Ponoć jest takie przysłowie "kto na skróty chodzi ten do domu nie wraca". W zasadzie możemy się do niego odnieść, bo gdyby nie trzeźwość umysłu, to moglibyśmy tu zostać na dobre.
O co chodzi, no oczywiście jak sama nazwa mówi "skrót", szybciej być w danym miejscu ale nie koniecznie bezpieczniej i pewne, że się będzie. Z zatoki Balos chcieliśmy się dostać przez góry do Falassarny. Początek drogi nie zapowiadał szybkiego końca. Wyjechać się dało ale gorzej było już ze zjazdem. Droga szutrowa, wyboje, kamienie, dziury aż w końcu jednak stwierdziliśmy, że nie ma co się pchać, mimo, że plażę już widzieliśmy z góry. Trzeba było zawrócić, a w zasadzie wycofać, bo o zawróceniu nie było nawet mowy. Ciężko było ale Marek jest świetnym kierowcą. Dał radę. Wróciliśmy na drogę asfaltową i jak przystało pojechaliśmy jak trzeba.
Plaża Pachia Amos bo tak się nazywa, leży w północno -zachodniej części Krety. Jest długa i przede wszystkim szeroka. W roku 2002 zdobyła tytuł najlepszej plaży w Grecji. Samochód zaparkowaliśmy na parkingu tuż przy samej plaży. Parking jest dość spory i bez problemu każdy znajdzie tu miejsce dla siebie.
Falasarna rozciąga się wzdłuż otwartego morza, dlatego woda jest tu nieco chłodniejsza i tym razem nie zachęcała nas do kąpieli. Tym bardziej, że wiał dość silny wiatr, który powodował bardzo wysokie fale.

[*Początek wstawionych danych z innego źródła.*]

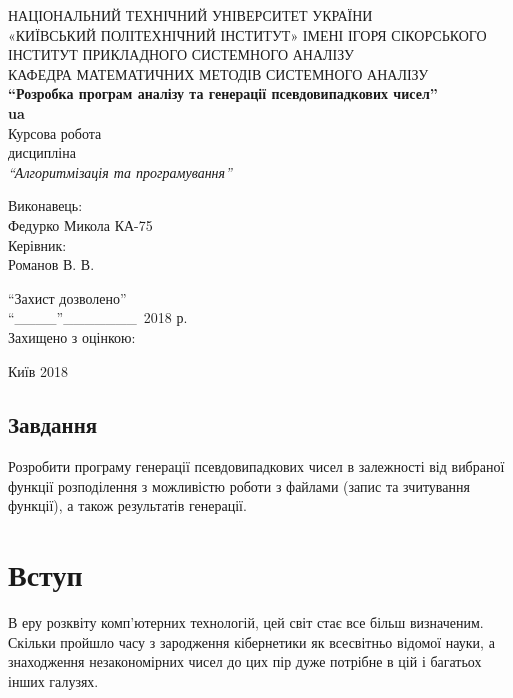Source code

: \documentclass[oneside,final,14pt]{extreport}
\begin{document}
\begin{large}
\begin{centering}
	\thispagestyle{empty}
НАЦІОНАЛЬНИЙ ТЕХНІЧНИЙ УНІВЕРСИТЕТ УКРАЇНИ \\
«КИЇВСЬКИЙ ПОЛІТЕХНІЧНИЙ ІНСТИТУТ» ІМЕНІ ІГОРЯ СІКОРСЬКОГО\\
ІНСТИТУТ ПРИКЛАДНОГО СИСТЕМНОГО АНАЛІЗУ\\
КАФЕДРА МАТЕМАТИЧНИХ МЕТОДІВ СИСТЕМНОГО АНАЛІЗУ\\
\vfill
{\bfseries "`Розробка програм аналізу та генерації псевдовипадкових чисел"'\\
ua}\\
Курсова робота\\
дисципліна\\
{\itshape "`Алгоритмізація та програмування"'}\\
\end{centering}
\vfill



\begin{flushright}
 Виконавець:\\
	Федурко Микола КА-75\\
Керівник:\\
Романов В. В.\\
\end{flushright}
\bigskip
\begin{flushleft}
“Захист дозволено”\\
“\_\_\_\_”\_\_\_\_\_\_\_\ 2018 р.\\
Захищено з оцінкою:\\
\vfill
\centerline{
Київ 2018}
\end{flushleft}
\newpage
\setcounter{page}{2}
\section*{Завдання}\label{s:0}
Розробити програму генерації псевдовипадкових чисел в залежності від вибраної 
функції розподілення з можливістю роботи з файлами (запис та зчитування функції),
 а також результатів генерації.
\tableofcontents

\chapter*{Вступ}\label{c:1}
В еру розквіту комп'ютерних технологій, цей світ стає все більш визначеним. 
Скільки пройшло часу з зародження кібернетики як всесвітньо відомої науки, 
а знаходження незакономірних чисел до цих пір дуже потрібне в цій і багатьох 
інших галузях.


\end{large}
\end{document}
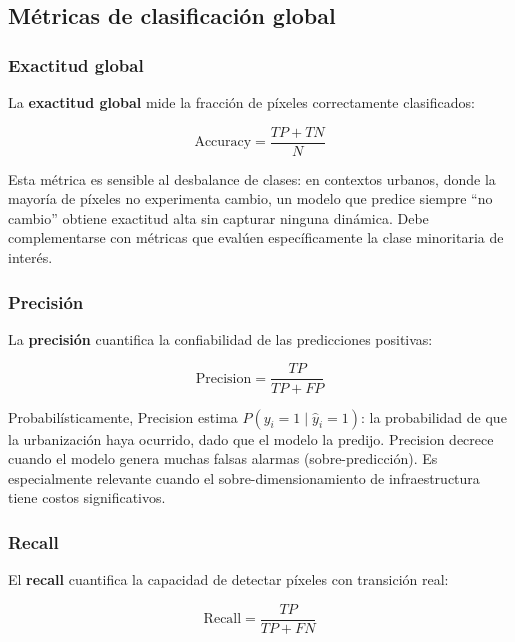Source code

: \subsection{Métricas de clasificación global}

\subsubsection{Exactitud global}

La \textbf{exactitud global} mide la fracción de píxeles correctamente clasificados:

\begin{equation}
\text{Accuracy} = \frac{TP + TN}{N}
\label{eq:accuracy}
\end{equation}

Esta métrica es sensible al desbalance de clases: en contextos urbanos, donde la mayoría de píxeles no experimenta cambio, un modelo que predice siempre ``no cambio'' obtiene exactitud alta sin capturar ninguna dinámica. Debe complementarse con métricas que evalúen específicamente la clase minoritaria de interés.

\subsubsection{Precisión}

La \textbf{precisión} cuantifica la confiabilidad de las predicciones positivas:

\begin{equation}
\text{Precision} = \frac{TP}{TP + FP}
\label{eq:precision}
\end{equation}

Probabilísticamente, Precision estima $P(y_i = 1 \mid \hat{y}_i = 1)$: la probabilidad de que la urbanización haya ocurrido, dado que el modelo la predijo. Precision decrece cuando el modelo genera muchas falsas alarmas (sobre-predicción). Es especialmente relevante cuando el sobre-dimensionamiento de infraestructura tiene costos significativos.

\subsubsection{Recall}

El \textbf{recall} cuantifica la capacidad de detectar píxeles con transición real:

\begin{equation}
\text{Recall} = \frac{TP}{TP + FN}
\label{eq:recall}
\end{equation}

Turystów było jak na lekarstwo i znowu plaża praktycznie była cała nasza.
Nie mniej jednak warto tu zostać, aż do godzin wieczornych, by móc rozkoszować się pięknym zachodem słońca. My jednak ze względu na to, że nasze żołądki już się domagały jedzenia pojechaliśmy do naszej Tawerny poleconej przez przyjaciela.